LIGHT VII: THE BATTLE

Flaming Wonders knew they had two tough acts to follow. But they figured their presentation had it made.

A flurry of high-distortion, heavy-metal sound, a blinding flash of light and the whole of heaven was on fire. Hollywood-style flames were dancing out of the coffee mugs of every member of the court. With a mighty whoosh, one giant flame appeared at center-floor. A sales rep stepped out. Elegantly, he stepped over to a solid gold Menorah (real, physical gold), squeezed oil from olives into the cups (natural, earth-grown olives), and with a flourish of his wings set flames dancing across the cups.

And then, in the 3D-projection area, appeared an image for which all the angels rose in reverence and awe. It was the image of none other than Moses himself, staring at one of the Flaming Wonder flames dancing within a bush. In utter awe, he could be heard whispering to himself, "I must turn from my present, humanist mind-set to attain cognizance of this new observation: that this bush is aflame yet there is no combustion of its carbon!"

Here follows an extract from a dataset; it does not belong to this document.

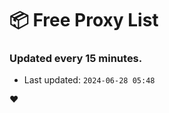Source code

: # :package: Free Proxy List
### Updated every 15 minutes.

- Last updated: `2024-06-28 05:48`

:heart:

As the ear-ringing music reached its apex, all the flames in the chamber rushed together over the heads of the audience and in magnificently choreographed motion converged into the Flaming Wonders logo, with a subtitle, "Do We Have Your Attention Now?"

The entire heavenly court applauded, ecstatic to see that, yes, there was a solution, and one that could satisfy even their hyper-rigorous human consultant. Or so it seemed.

The sales rep, remained there, smiling. "Need I say more? I believe you have seen with your eyes, we have filled all the requirements."

"No," sighed an exasperated Yosef Karo. "You need say no more. You have already said it. Or at least, we have all heard Moses himself say it."

"And what better authority on Torah-compliance than that?" ventured the sales rep.

"Quite correct," added Yosef Karo. "And since he clearly acknowledged that you fail to fill a basic requirement, I suppose you can take your little presentation and go back to your desk."

"But, Rabbi Karo!" pleaded a stunned senior judge. "You insisted that the oil not be consumed, and these angels are providing just that. What could now be lacking?"

"Moses said clearly that the bush was not burning," answered Rabbi Karo. "No combustion of its carbon."

"And that's just what you wanted," countered the sales rep.

"So if the bush is not burning, then where is the flame coming from?" demanded the Rabbi.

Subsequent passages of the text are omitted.